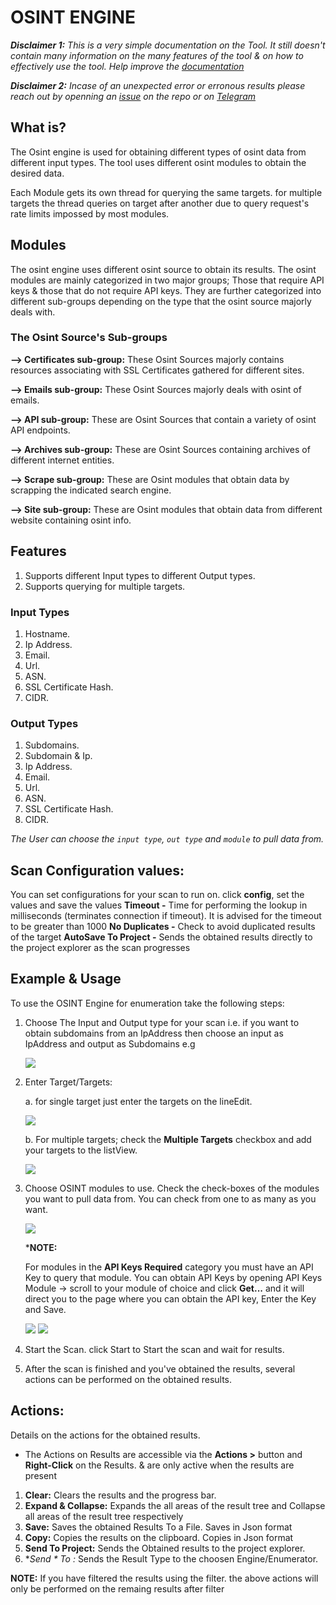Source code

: # OSINT ENGINE 

***Disclaimer 1:** This is a very simple documentation on the Tool. It still doesn't contain many information on the many features of the tool & on how to effectively use the tool.
Help improve the [documentation](https://github.com/3nock/s3s_doc)*

***Disclaimer 2:** Incase of an unexpected error or erronous results please reach out by openning an [issue](https://github.com/3nock/sub3suite/issues) on the repo or on [Telegram](https://t.me/sub3suite)*

## What is? 
The Osint engine is used for obtaining different types of osint data from different input types.
The tool uses different osint modules to obtain the desired data.

Each Module gets its own thread for querying the same targets. for multiple targets the thread queries on target after
another due to query request's rate limits impossed by most modules.

## Modules 
The osint engine uses different osint source to obtain its results.
The osint modules are mainly categorized in two major groups; Those that require API keys & those that do not require API keys.
They are further categorized into different sub-groups depending on the type that the osint source majorly deals with.

### The Osint Source's Sub-groups 
**--> Certificates sub-group:**  These Osint Sources majorly contains resources associating with SSL Certificates gathered for different sites.

**--> Emails sub-group:** These Osint Sources majorly deals with osint of emails.

**--> API sub-group:** These are Osint Sources that contain a variety of osint API endpoints.

**--> Archives sub-group:** These are Osint Sources containing archives of different internet entities.

**--> Scrape sub-group:** These are Osint modules that obtain data by scrapping the indicated search engine.

**--> Site sub-group:** These are Osint modules that obtain data from different website containing osint info.

## Features 
1. Supports different Input types to different Output types.
2. Supports querying for multiple targets.

### Input Types 
1. Hostname.
2. Ip Address.
3. Email.
4. Url.
5. ASN.
6. SSL Certificate Hash.
7. CIDR.

### Output Types 
1. Subdomains.
2. Subdomain & Ip.
3. Ip Address.
4. Email.
5. Url.
6. ASN.
7. SSL Certificate Hash.
8. CIDR.

*The User can choose the `input type`, `out type` and `module` to pull data from.*

## Scan Configuration values: 
You can set configurations for your scan to run on. click **config**, set the values and save the values
**Timeout -** Time for performing the lookup in milliseconds (terminates connection if timeout). It is advised for the timeout to be greater than 1000
**No Duplicates -** Check to avoid duplicated results of the target
**AutoSave To Project -** Sends the obtained results directly to the project explorer as the scan progresses


## Example & Usage 
To use the OSINT Engine for enumeration take the following steps:

1. Choose The Input and Output type for your scan i.e. if you want to obtain subdomains from an IpAddress then choose an input as IpAddress and output as Subdomains
   e.g 
   
   <img src=images/osint_input.png>
   
2. Enter Target/Targets:

	a. for single target just enter the targets on the lineEdit.
	
	<img src=images/osint_target.png>
	
	b. For multiple targets; check the **Multiple Targets** checkbox and add your targets to the listView.
	
	<img src=images/osint_targets.png>
	
3. Choose OSINT modules to use. Check the check-boxes of the modules you want to pull data from. You can check from one to as many as you want.

	<img src=images/osint_modules.png>
	
	***NOTE:**
	
	For modules in the **API Keys Required** category you must have an API Key to query that module. You can obtain API Keys by opening API Keys Module -> scroll to your module of choice and
	click **Get...** and it will direct you to the page where you can obtain the API key, Enter the Key and Save.
	
	<img src=images/osint_key.png>
	
	<img src=images/apikeys.png>
	
4. Start the Scan. click Start to Start the scan and wait for results.

5. After the scan is finished and you've obtained the results, several actions can be performed on the obtained results.

## Actions: 

Details on the actions for the obtained results.

 - The Actions on Results are accessible via the **Actions >** button and **Right-Click** on the Results. & are only active when the results are present

1. **Clear:** Clears the results and the progress bar.
2. **Expand & Collapse:** Expands the all areas of the result tree and Collapse all areas of the result tree respectively
3. **Save:** Saves the obtained Results To a File. Saves in Json format
4. **Copy:** Copies the results on the clipboard. Copies in Json format
5. **Send To Project:** Sends the Obtained results to the project explorer.
5. **Send * To *:** Sends the Result Type to the choosen Engine/Enumerator.

**NOTE:**
	If you have filtered the results using the filter. the above actions will only be performed on the remaing results after filter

#### About this task:
Restate the preceding entries in full, word for word, with the pictures removed.

#### Written reply:
Source code

: # OSINT ENGINE 

***Disclaimer 1:** This is a very simple documentation on the Tool. It still doesn't contain many information on the many features of the tool & on how to effectively use the tool.
Help improve the [documentation](https://github.com/3nock/s3s_doc)*

***Disclaimer 2:** Incase of an unexpected error or erronous results please reach out by openning an [issue](https://github.com/3nock/sub3suite/issues) on the repo or on [Telegram](https://t.me/sub3suite)*

## What is? 
The Osint engine is used for obtaining different types of osint data from different input types.
The tool uses different osint modules to obtain the desired data.

Each Module gets its own thread for querying the same targets. for multiple targets the thread queries on target after
another due to query request's rate limits impossed by most modules.

## Modules 
The osint engine uses different osint source to obtain its results.
The osint modules are mainly categorized in two major groups; Those that require API keys & those that do not require API keys.
They are further categorized into different sub-groups depending on the type that the osint source majorly deals with.

### The Osint Source's Sub-groups 
**--> Certificates sub-group:**  These Osint Sources majorly contains resources associating with SSL Certificates gathered for different sites.

**--> Emails sub-group:** These Osint Sources majorly deals with osint of emails.

**--> API sub-group:** These are Osint Sources that contain a variety of osint API endpoints.

**--> Archives sub-group:** These are Osint Sources containing archives of different internet entities.

**--> Scrape sub-group:** These are Osint modules that obtain data by scrapping the indicated search engine.

**--> Site sub-group:** These are Osint modules that obtain data from different website containing osint info.

## Features 
1. Supports different Input types to different Output types.
2. Supports querying for multiple targets.

### Input Types 
1. Hostname.
2. Ip Address.
3. Email.
4. Url.
5. ASN.
6. SSL Certificate Hash.
7. CIDR.

### Output Types 
1. Subdomains.
2. Subdomain & Ip.
3. Ip Address.
4. Email.
5. Url.
6. ASN.
7. SSL Certificate Hash.
8. CIDR.

*The User can choose the `input type`, `out type` and `module` to pull data from.*

## Scan Configuration values: 
You can set configurations for your scan to run on. click **config**, set the values and save the values
**Timeout -** Time for performing the lookup in milliseconds (terminates connection if timeout). It is advised for the timeout to be greater than 1000
**No Duplicates -** Check to avoid duplicated results of the target
**AutoSave To Project -** Sends the obtained results directly to the project explorer as the scan progresses


## Example & Usage 
To use the OSINT Engine for enumeration take the following steps:

1. Choose The Input and Output type for your scan i.e. if you want to obtain subdomains from an IpAddress then choose an input as IpAddress and output as Subdomains
   e.g 
   
   <img src=images/osint_input.png>
   
2. Enter Target/Targets:

	a. for single target just enter the targets on the lineEdit.
	
	<img src=images/osint_target.png>
	
	b. For multiple targets; check the **Multiple Targets** checkbox and add your targets to the listView.
	
	<img src=images/osint_targets.png>
	
3. Choose OSINT modules to use. Check the check-boxes of the modules you want to pull data from. You can check from one to as many as you want.

	<img src=images/osint_modules.png>
	
	***NOTE:**
	
	For modules in the **API Keys Required** category you must have an API Key to query that module. You can obtain API Keys by opening API Keys Module -> scroll to your module of choice and
	click **Get...** and it will direct you to the page where you can obtain the API key, Enter the Key and Save.
	
	<img src=images/osint_key.png>
	
	<img src=images/apikeys.png>
	
4. Start the Scan. click Start to Start the scan and wait for results.

5. After the scan is finished and you've obtained the results, several actions can be performed on the obtained results.

## Actions: 

Details on the actions for the obtained results.

 - The Actions on Results are accessible via the **Actions >** button and **Right-Click** on the Results. & are only active when the results are present

1. **Clear:** Clears the results and the progress bar.
2. **Expand & Collapse:** Expands the all areas of the result tree and Collapse all areas of the result tree respectively
3. **Save:** Saves the obtained Results To a File. Saves in Json format
4. **Copy:** Copies the results on the clipboard. Copies in Json format
5. **Send To Project:** Sends the Obtained results to the project explorer.
5. **Send * To *:** Sends the Result Type to the choosen Engine/Enumerator.

**NOTE:**
	If you have filtered the results using the filter. the above actions will only be performed on the remaing results after filter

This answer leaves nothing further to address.